## WHAT IS REQUIRED
Across the entries below, tally every line that holds the string "calculator" and reply with the number only.
== SUPPLIED DATA
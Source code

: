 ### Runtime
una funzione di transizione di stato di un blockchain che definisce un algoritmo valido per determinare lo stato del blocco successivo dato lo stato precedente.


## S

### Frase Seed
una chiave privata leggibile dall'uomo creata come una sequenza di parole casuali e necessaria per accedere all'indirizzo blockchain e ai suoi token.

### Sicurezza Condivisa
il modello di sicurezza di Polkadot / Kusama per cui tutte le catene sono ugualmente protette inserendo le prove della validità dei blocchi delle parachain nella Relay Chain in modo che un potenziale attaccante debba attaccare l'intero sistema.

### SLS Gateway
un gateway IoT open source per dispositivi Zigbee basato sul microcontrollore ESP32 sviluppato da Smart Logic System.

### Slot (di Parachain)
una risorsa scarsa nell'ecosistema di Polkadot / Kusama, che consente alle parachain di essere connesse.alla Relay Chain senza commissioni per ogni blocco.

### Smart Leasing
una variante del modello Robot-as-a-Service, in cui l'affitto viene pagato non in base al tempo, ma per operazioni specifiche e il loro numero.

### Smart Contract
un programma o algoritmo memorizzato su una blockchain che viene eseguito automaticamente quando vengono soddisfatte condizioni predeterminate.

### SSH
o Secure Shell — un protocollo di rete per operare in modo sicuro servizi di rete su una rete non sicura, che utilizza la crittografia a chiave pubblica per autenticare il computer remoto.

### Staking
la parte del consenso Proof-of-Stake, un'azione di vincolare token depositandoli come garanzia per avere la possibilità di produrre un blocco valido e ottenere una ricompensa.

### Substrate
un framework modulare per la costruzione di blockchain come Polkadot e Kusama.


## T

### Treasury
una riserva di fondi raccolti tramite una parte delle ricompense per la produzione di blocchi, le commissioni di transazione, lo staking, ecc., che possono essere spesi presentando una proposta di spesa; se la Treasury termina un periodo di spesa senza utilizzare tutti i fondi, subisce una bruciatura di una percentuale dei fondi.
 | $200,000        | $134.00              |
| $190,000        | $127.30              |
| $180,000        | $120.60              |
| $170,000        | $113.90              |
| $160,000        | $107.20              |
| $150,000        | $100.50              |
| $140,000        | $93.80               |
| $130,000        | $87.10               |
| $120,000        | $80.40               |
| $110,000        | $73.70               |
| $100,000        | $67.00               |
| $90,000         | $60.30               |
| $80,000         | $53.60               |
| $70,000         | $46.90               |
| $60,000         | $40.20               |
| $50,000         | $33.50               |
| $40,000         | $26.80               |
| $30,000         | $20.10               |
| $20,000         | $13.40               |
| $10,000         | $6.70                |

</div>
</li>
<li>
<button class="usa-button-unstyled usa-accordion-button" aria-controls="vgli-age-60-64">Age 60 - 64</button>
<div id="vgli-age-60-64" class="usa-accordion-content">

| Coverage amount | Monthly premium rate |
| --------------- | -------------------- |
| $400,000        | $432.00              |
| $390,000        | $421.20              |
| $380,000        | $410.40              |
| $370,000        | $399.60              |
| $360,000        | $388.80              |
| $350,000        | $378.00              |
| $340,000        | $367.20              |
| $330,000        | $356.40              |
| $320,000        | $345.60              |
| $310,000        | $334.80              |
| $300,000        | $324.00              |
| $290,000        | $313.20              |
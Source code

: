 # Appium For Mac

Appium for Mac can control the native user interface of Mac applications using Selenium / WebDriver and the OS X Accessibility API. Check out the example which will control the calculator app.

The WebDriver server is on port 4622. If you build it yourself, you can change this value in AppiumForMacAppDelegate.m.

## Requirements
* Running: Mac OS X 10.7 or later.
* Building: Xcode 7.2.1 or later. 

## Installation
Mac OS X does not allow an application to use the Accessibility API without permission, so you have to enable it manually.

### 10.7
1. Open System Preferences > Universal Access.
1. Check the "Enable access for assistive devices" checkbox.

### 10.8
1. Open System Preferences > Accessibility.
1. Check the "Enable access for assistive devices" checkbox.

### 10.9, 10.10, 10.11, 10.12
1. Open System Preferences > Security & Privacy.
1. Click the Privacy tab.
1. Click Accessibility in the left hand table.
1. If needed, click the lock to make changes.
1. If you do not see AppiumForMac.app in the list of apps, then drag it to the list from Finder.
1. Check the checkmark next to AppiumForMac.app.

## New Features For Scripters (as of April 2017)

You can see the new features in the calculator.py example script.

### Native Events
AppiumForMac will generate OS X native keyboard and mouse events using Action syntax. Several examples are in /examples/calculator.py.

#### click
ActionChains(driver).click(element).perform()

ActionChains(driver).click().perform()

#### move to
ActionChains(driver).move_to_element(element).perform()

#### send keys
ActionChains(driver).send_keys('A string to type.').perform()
====
## SOLUTION BELOW
3